Another of my nieces called me this evening, and had her version of a pep talk with me, which is how I know without anything like a DNA test that she is my Mothers grandchild. "Aunt Buffi," she says "you have a little talk with yourself and get it together. Don't you be sitting over there being depressed. We don't have time for that right now in our lives. Now I will make dinner for the kids tomorrow. You get it together, okay?"

I laughed, because that really was what I was doing. I was getting it together, reminding myself that though there be trouble, joy comes in the morning light; remembering that though I walk through the valley of the shadow of death, I fear no evil; remembering that His promises to me are Yea, and Amen and I am His beloved; and that this race is not given to the swift or the strong but to the one which endureth to the end.

That is what I have to do at times, and maybe I am wrong, but I am sure there are times when you have to do that as well.

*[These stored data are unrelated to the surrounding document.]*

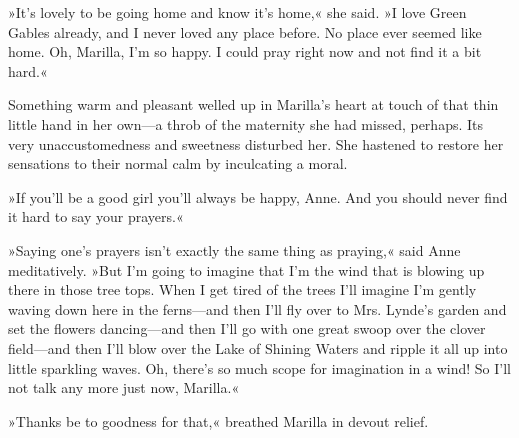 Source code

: »It’s lovely to be going home and know it’s home,« she said. »I love Green Gables already, and I never loved any place before. No place ever seemed like home. Oh, Marilla, I’m so happy. I could pray right now and not find it a bit hard.«

Something warm and pleasant welled up in Marilla’s heart at touch of that thin little hand in her own—a throb of the maternity she had missed, perhaps. Its very unaccustomedness and sweetness disturbed her. She hastened to restore her sensations to their normal calm by inculcating a moral.

»If you’ll be a good girl you’ll always be happy, Anne. And you should never find it hard to say your prayers.«

»Saying one’s prayers isn’t exactly the same thing as praying,« said Anne meditatively. »But I’m going to imagine that I’m the wind that is blowing up there in those tree tops. When I get tired of the trees I’ll imagine I’m gently waving down here in the ferns—and then I’ll fly over to Mrs. Lynde’s garden and set the flowers dancing—and then I’ll go with one great swoop over the clover field—and then I’ll blow over the Lake of Shining Waters and ripple it all up into little sparkling waves. Oh, there’s so much scope for imagination in a wind! So I’ll not talk any more just now, Marilla.«

»Thanks be to goodness for that,« breathed Marilla in devout relief.

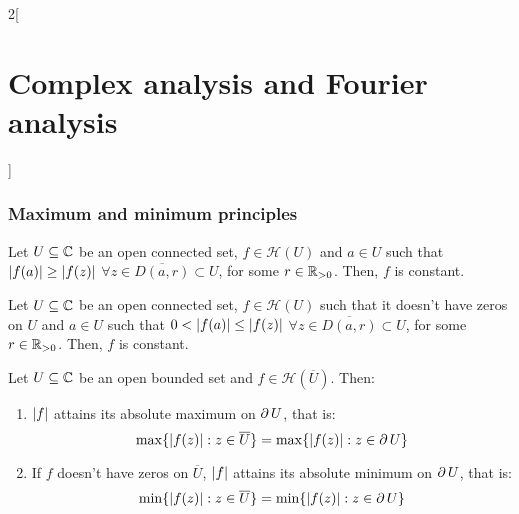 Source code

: \documentclass[../../../main.tex]{subfiles}
\begin{document}
\begin{multicols}{2}[\section{Complex analysis and Fourier analysis}]
  \subsubsection{Maximum and minimum principles}
  \begin{theorem}
    Let $U\subseteq\mathbb{C}$ be an open connected set, $f\in\mathcal{H}(U)$ and $a\in U$ such that $\abs{f(a)}\geq \abs{f(z)}$ $\forall z\in \overline{D(a,r)}\subset U$, for some $r\in\mathbb{R}_{>0}$. Then, $f$ is constant.
  \end{theorem}
  \begin{corollary}
    Let $U\subseteq\mathbb{C}$ be an open connected set, $f\in\mathcal{H}(U)$ such that it doesn't have zeros on $U$ and $a\in U$ such that $0<\abs{f(a)}\leq \abs{f(z)}$ $\forall z\in \overline{D(a,r)}\subset U$, for some $r\in\mathbb{R}_{>0}$. Then, $f$ is constant.
  \end{corollary}
  \begin{corollary}
    Let $U\subseteq\mathbb{C}$ be an open bounded set and $f\in\mathcal{H}(\overline{U})$. Then:
    \begin{enumerate}
      \item $\abs{f}$ attains its absolute maximum on $\operatorname{\partial}{U}$, that is: $$\max\{\abs{f(z)}:z\in\overline{U}\}=\max\{\abs{f(z)}:z\in\operatorname{\partial} U\}$$
      \item If $f$ doesn't have zeros on $\overline{U}$, $\abs{f}$ attains its absolute minimum on $\operatorname{\partial}{U}$, that is: $$\min\{\abs{f(z)}:z\in\overline{U}\}=\min\{\abs{f(z)}:z\in\operatorname{\partial} U\}$$
    \end{enumerate}
  \end{corollary}

\end{multicols}
\end{document}
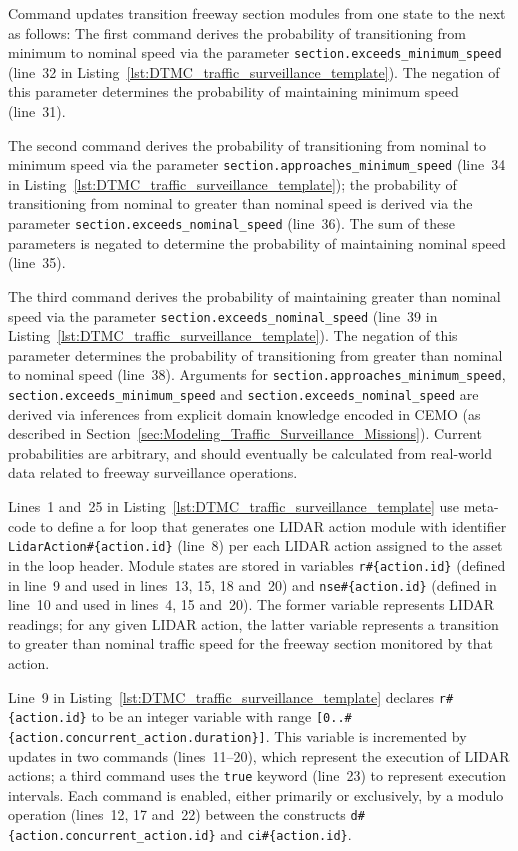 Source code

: Command updates transition freeway section modules from one state to the next as follows: The first command derives the probability of transitioning from minimum to nominal speed via the parameter \texttt{section.exceeds\_minimum\_speed} (line~32 in Listing~\ref{lst:DTMC_traffic_surveillance_template}). The negation of this parameter determines the probability of maintaining minimum speed (line~31).

The second command derives the probability of transitioning from nominal to minimum speed via the parameter \texttt{section.approaches\_minimum\_speed} (line~34 in Listing~\ref{lst:DTMC_traffic_surveillance_template}); the probability of transitioning from nominal to greater than nominal speed is derived via the parameter \texttt{section.exceeds\_nominal\_speed} (line~36). The sum of these parameters is negated to determine the probability of maintaining nominal speed (line~35).

The third command derives the probability of maintaining greater than nominal speed via the parameter \texttt{section.exceeds\_nominal\_speed} (line~39 in Listing~\ref{lst:DTMC_traffic_surveillance_template}). The negation of this parameter determines the probability of transitioning from greater than nominal to nominal speed (line~38). Arguments for \texttt{section.approaches\_minimum\_speed}, \texttt{section.exceeds\_minimum\_speed} and \texttt{section.exceeds\_nominal\_speed} are derived via inferences from explicit domain knowledge encoded in CEMO (as described in Section~\ref{sec:Modeling_Traffic_Surveillance_Missions}). Current probabilities are arbitrary, and should eventually be calculated from real-world data related to freeway surveillance operations.

Lines~1 and~25 in Listing~\ref{lst:DTMC_traffic_surveillance_template} use meta-code to define a for loop that generates one LIDAR action module with identifier \texttt{LidarAction\#\{action.id\}} (line~8) per each LIDAR action assigned to the asset in the loop header. Module states are stored in variables \texttt{r\#\{action.id\}} (defined in line~9 and used in lines~13, 15, 18 and~20) and \texttt{nse\#\{action.id\}} (defined in line~10 and used in lines~4, 15 and~20). The former variable represents LIDAR readings; for any given LIDAR action, the latter variable represents a transition to greater than nominal traffic speed for the freeway section monitored by that action.

Line~9 in Listing~\ref{lst:DTMC_traffic_surveillance_template} declares \texttt{r\#\{action.id\}} to be an integer variable with range \texttt{[0..\#\{action.concurrent\_action.duration\}]}. This variable is incremented by updates in two commands (lines~11--20), which represent the execution of LIDAR actions; a third command uses the \texttt{true} keyword (line~23) to represent execution intervals. Each command is enabled, either primarily or exclusively, by a modulo operation (lines~12, 17 and~22) between the constructs \texttt{d\#\{action.concurrent\_action.id\}} and \texttt{ci\#\{action.id\}}.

Times when you need to remind yourself that even though you are having a valley day, there is so much in the valley to gain that you know even this is a part of your victory.

By Sunday morning, I feel my help returning. The situation has not exaclty changed yet, but my faith is restored and that is more than half the battle. That is the whole thing. I encourage you today to speak words of faith and encouragement into your own life and over your own situation. Sometimes, you have to do it.